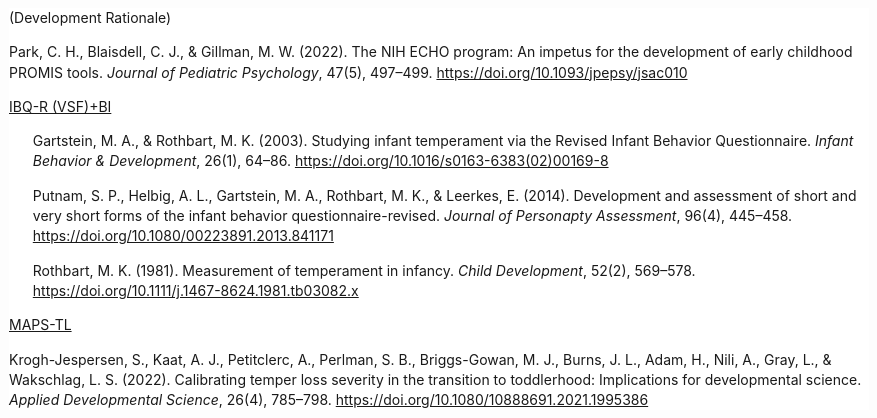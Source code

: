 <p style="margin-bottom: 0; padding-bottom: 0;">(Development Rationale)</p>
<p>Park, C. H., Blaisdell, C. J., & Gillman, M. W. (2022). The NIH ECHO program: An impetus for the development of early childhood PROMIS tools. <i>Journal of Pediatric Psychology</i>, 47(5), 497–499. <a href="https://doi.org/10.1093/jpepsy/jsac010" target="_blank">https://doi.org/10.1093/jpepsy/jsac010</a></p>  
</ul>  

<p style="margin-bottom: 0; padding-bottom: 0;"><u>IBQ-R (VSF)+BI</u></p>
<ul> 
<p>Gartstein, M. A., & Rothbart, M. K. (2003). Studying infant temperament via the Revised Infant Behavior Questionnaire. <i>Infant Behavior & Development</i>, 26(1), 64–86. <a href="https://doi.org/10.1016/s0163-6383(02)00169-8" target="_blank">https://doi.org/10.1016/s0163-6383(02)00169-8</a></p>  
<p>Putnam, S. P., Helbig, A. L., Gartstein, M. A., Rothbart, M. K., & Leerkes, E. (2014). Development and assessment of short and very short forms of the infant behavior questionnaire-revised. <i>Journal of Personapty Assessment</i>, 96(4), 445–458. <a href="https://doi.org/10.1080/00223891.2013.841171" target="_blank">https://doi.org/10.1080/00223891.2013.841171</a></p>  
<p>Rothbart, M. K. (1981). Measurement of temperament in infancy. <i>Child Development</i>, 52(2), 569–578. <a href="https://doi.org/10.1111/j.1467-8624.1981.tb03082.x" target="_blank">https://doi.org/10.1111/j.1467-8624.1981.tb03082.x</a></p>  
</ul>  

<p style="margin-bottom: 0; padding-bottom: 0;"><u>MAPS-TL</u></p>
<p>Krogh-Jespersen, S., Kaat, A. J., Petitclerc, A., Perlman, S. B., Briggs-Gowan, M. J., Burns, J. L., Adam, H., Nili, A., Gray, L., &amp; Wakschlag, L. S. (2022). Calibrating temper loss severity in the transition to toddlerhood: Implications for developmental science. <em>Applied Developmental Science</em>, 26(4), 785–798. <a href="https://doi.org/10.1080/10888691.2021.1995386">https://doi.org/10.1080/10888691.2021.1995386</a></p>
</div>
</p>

---

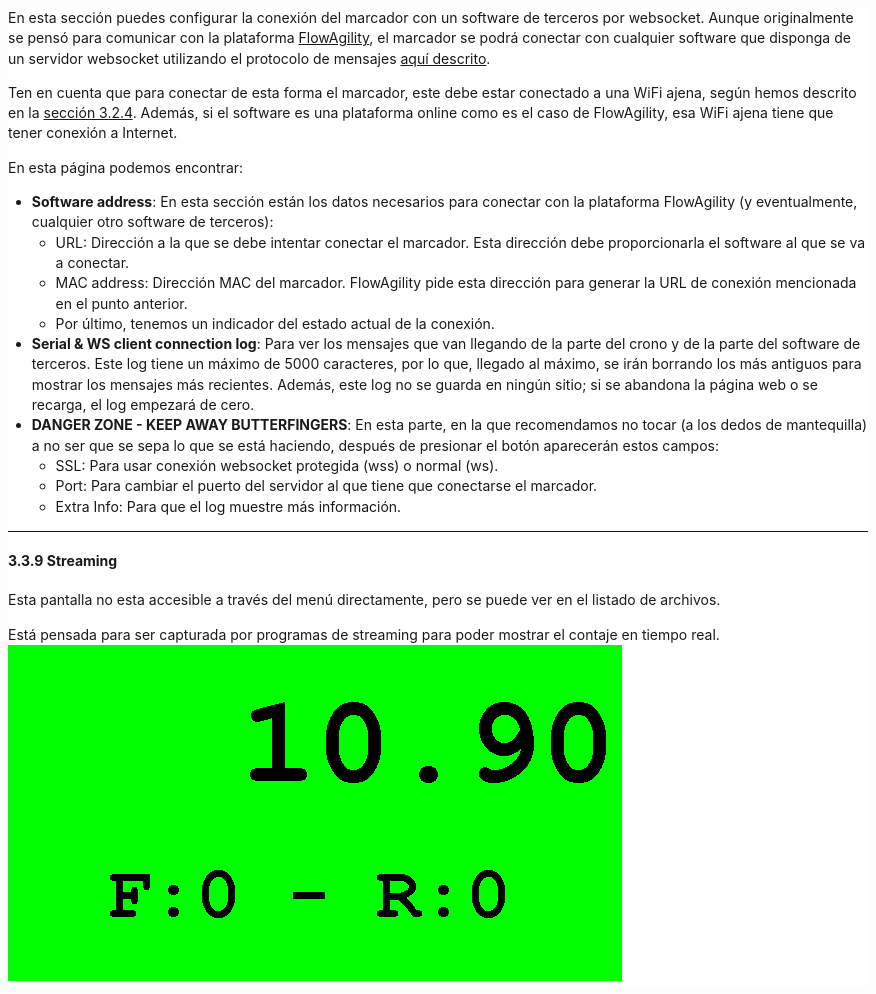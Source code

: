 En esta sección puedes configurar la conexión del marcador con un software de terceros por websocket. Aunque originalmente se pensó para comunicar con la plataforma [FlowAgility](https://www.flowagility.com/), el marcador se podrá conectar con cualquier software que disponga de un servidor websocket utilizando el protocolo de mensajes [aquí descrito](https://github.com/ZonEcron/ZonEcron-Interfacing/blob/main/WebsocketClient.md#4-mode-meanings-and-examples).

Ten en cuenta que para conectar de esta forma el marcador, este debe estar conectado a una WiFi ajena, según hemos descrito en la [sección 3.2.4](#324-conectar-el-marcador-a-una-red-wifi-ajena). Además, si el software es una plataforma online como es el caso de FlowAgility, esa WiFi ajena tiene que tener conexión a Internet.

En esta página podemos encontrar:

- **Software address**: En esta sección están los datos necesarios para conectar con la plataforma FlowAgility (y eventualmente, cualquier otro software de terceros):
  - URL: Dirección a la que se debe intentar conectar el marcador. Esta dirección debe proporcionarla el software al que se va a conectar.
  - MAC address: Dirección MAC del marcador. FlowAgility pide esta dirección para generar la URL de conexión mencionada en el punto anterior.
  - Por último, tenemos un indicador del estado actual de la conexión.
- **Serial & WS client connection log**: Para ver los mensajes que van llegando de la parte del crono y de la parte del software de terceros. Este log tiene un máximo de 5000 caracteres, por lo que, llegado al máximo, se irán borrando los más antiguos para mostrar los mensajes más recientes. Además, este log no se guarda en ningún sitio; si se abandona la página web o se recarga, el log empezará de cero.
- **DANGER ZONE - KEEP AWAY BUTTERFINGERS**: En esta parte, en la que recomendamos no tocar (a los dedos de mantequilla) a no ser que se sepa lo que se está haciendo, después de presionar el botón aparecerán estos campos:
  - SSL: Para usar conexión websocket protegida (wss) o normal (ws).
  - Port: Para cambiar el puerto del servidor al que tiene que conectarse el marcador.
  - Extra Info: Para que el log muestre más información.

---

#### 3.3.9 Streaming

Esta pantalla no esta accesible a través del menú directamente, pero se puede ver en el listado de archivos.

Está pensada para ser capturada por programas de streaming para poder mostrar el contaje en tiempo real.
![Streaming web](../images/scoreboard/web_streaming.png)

Problem description → Copy out every line of the material above that mentions the word "bottom".

Task response →
: <p style="margin-bottom: 0; padding-bottom: 0;">(Development Rationale)</p>
<p style="margin-bottom: 0; padding-bottom: 0;"><u>IBQ-R (VSF)+BI</u></p>
<p style="margin-bottom: 0; padding-bottom: 0;"><u>MAPS-TL</u></p>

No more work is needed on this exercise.